Today’s trading session saw another sharp drop in the Euro which initially appeared stronger enjoyed some upward momentum, as little as it was, which was a sigh of relieve for those trading on a stronger European currency. After the EURUSD failed to breakout above the 1.4000 level, a double top formed just below it, this currency pair has been on a sharp downward projector which took the EURUSD down by over 1,600 pips without a real pause. Economic data has come in disappointing and the European Central Bank has slashed interest rates to 0.05% which caused sharp sell-offs in the Euro and further supported the correction in the EURUSD. Now the ECB is contemplating a stimulus package which is likely to further pressure the Euro lower. While talking a strong Euro on the financial markets exporters like Germany and France secretly and sometimes openly favor a weaker European currency which makes goods more attractive to foreign buyers.

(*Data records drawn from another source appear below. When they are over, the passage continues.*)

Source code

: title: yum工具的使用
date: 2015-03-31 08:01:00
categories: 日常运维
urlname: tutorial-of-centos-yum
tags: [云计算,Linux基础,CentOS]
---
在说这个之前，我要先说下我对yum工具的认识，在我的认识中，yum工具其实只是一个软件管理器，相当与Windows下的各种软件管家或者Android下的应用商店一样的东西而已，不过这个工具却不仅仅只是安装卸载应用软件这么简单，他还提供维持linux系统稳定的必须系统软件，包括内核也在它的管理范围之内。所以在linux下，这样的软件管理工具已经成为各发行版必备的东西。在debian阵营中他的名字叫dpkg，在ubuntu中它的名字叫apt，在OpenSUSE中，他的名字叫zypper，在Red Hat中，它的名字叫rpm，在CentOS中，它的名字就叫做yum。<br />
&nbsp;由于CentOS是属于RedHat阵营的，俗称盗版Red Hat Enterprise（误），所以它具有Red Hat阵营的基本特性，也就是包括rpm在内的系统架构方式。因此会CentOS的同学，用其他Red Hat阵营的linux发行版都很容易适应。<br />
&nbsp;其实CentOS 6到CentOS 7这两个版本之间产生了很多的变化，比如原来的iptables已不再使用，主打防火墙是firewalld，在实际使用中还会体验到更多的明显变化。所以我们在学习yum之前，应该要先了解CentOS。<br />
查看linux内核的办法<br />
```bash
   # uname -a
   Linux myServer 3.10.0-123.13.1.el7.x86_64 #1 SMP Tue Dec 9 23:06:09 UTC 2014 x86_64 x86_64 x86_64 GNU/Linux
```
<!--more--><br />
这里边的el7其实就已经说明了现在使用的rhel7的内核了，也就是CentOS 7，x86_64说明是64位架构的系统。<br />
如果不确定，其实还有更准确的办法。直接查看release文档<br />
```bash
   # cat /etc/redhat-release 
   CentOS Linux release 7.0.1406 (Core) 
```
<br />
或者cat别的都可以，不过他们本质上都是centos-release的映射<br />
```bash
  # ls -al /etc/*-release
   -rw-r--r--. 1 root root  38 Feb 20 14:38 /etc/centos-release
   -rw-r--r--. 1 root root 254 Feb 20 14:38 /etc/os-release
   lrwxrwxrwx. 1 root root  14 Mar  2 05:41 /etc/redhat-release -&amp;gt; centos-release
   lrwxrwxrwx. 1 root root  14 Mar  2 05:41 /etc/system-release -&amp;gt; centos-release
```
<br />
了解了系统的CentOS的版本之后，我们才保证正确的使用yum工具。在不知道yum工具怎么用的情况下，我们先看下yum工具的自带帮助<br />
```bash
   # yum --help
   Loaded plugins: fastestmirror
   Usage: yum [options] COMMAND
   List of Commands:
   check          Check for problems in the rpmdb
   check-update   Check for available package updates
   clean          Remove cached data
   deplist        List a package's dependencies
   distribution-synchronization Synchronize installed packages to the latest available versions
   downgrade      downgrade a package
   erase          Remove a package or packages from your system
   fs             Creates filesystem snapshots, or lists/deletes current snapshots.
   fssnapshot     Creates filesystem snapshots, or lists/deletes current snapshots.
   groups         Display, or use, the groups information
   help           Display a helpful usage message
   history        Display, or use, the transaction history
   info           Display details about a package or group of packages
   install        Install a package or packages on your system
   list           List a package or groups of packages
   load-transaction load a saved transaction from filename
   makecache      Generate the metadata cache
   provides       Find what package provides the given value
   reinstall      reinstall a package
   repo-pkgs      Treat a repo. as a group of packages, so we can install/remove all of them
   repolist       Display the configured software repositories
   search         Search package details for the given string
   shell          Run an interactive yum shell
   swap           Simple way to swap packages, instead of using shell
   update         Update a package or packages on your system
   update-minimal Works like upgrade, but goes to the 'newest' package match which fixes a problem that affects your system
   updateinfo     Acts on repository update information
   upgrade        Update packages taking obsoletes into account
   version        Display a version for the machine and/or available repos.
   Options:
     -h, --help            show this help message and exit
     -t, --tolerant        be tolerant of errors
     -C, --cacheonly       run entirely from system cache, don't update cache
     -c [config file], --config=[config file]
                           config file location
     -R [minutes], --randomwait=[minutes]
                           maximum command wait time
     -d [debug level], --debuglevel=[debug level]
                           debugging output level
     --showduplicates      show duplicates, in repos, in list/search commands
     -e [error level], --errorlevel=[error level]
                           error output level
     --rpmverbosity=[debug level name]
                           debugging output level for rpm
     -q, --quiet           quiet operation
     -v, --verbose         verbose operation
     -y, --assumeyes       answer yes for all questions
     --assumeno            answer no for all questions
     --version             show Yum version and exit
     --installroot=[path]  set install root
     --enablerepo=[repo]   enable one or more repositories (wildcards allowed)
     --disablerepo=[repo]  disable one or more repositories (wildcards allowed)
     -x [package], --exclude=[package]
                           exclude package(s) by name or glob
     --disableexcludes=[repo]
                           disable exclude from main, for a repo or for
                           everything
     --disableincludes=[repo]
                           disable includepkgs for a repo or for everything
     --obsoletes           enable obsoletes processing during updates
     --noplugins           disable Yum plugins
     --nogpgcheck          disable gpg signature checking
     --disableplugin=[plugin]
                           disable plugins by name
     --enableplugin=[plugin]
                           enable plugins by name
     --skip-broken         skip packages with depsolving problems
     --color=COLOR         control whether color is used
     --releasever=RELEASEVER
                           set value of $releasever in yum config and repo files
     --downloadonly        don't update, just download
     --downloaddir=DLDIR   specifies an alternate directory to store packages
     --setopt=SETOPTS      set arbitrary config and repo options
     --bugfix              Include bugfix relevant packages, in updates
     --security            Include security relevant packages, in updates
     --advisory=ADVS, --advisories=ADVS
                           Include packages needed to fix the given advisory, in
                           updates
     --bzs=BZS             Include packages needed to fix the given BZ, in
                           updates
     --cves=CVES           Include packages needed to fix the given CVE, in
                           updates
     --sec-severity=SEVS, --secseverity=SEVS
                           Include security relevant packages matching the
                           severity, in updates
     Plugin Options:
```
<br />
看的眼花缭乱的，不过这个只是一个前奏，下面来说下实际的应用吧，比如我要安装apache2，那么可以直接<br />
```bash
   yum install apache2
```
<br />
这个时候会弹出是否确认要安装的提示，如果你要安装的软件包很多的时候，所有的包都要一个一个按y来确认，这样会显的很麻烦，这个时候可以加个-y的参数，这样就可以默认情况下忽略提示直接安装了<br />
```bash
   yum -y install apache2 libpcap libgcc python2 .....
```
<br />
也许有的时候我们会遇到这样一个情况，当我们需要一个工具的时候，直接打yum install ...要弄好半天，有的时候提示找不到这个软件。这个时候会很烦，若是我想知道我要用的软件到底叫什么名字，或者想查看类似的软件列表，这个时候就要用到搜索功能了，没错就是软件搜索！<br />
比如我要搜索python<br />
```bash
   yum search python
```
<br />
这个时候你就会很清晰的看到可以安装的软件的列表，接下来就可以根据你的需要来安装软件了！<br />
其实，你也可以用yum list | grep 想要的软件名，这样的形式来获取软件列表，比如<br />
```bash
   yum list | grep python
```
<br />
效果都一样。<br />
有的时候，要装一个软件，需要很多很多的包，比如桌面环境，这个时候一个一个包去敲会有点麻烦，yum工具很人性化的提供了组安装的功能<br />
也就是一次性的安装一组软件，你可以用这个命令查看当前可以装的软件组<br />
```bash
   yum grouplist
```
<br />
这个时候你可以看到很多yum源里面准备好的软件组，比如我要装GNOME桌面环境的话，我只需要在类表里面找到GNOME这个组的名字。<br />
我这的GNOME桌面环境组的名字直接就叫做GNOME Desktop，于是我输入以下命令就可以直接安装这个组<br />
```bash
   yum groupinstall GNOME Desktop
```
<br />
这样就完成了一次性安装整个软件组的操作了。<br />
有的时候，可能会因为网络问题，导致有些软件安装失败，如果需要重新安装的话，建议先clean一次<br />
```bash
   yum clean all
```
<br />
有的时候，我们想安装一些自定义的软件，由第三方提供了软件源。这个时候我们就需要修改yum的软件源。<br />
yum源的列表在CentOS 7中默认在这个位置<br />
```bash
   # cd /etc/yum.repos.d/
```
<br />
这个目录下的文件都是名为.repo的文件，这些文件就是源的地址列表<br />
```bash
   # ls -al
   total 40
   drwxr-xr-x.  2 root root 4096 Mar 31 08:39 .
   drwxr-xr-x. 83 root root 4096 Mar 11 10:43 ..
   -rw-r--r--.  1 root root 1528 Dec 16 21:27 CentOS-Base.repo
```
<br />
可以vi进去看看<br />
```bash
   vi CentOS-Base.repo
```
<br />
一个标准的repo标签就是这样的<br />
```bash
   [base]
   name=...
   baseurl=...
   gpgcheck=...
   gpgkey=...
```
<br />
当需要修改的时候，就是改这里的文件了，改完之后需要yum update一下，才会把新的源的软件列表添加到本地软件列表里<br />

While everyone agreed that an exchange rate of 1.4000 in the EURUSD was not warranted and forex traders were often confused many may also argue that an exchange rate below 1.2400 is equally unjustified. There are calls for a much weaker Euro to come which could drop this currency pair down to parity with the US Dollar. This event is rather unlikely. While many favor a weaker Euro at some point European pride will kick in and support a strong Euro in order to keep more of the global market share.
There is plenty of support from BRICS countries; Brazil, Russia, India, China and South Africa, for the Euro in favor of the US Dollar and demand from those central banks are likely to limit the current slide above the 1.2000 mark. Economic reports have shown a much weaker European economy, but shy of a third recession for now and an avoidance of such may further support the Euro. Forex traders seek the next catalyst for a bigger move and short-covering could initiate upward momentum.
Is the Euro really that weak? Looking at the EURUSD it is basically pegging two weak currencies against each other. The US Dollar has rallied sharply at the same time the Euro dropped which magnified the sell-off. AT some point forex traders will need to realize floating trading profits which means we may see a full price action reversal. US economic data has not been that positive and after sharp moves reality often forces price to a more normalized level which may be just around the 1.3200 mark for the EURUSD.